**Prompt**
Select from the data all lines with the word "command".

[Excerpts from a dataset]
<<<<

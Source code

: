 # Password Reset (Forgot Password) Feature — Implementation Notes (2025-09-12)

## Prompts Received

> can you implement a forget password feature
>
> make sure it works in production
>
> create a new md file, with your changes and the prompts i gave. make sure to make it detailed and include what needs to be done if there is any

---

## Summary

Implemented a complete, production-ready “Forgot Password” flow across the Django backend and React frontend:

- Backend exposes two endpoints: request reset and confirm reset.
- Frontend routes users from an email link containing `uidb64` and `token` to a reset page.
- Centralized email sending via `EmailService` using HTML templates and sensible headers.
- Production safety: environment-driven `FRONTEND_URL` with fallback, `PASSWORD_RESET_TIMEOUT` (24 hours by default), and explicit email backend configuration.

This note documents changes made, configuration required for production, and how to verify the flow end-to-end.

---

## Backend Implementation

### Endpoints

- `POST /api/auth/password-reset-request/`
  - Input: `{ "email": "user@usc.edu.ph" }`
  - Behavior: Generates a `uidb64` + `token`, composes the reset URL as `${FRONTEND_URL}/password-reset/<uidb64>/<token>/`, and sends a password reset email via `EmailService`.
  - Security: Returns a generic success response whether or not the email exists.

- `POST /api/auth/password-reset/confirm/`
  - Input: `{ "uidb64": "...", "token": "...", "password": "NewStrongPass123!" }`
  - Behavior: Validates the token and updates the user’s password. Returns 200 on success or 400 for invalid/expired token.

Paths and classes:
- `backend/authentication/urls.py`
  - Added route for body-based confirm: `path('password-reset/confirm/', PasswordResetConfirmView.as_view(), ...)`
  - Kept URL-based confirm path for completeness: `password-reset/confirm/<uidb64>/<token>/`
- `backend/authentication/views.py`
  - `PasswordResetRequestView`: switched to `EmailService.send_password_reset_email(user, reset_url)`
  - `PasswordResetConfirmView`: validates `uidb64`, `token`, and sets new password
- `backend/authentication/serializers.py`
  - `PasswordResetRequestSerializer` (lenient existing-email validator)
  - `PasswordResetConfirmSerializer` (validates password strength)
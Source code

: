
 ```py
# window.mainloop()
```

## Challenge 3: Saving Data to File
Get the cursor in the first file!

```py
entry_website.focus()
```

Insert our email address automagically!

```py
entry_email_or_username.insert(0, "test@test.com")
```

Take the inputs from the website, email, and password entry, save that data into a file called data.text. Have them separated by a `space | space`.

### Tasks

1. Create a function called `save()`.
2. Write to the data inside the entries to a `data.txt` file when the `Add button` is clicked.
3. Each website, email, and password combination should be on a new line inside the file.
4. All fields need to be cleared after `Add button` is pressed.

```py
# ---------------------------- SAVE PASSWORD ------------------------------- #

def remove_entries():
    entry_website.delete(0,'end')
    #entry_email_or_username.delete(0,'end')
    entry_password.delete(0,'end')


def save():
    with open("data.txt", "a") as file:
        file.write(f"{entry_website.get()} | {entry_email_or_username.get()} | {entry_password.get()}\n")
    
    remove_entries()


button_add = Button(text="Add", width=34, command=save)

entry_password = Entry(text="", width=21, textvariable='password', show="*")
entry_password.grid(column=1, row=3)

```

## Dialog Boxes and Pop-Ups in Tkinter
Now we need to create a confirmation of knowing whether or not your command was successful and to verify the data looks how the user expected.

>>>>

**Solution**
button_add = Button(text="Add", width=34, command=save)
Now we need to create a confirmation of knowing whether or not your command was successful and to verify the data looks how the user expected.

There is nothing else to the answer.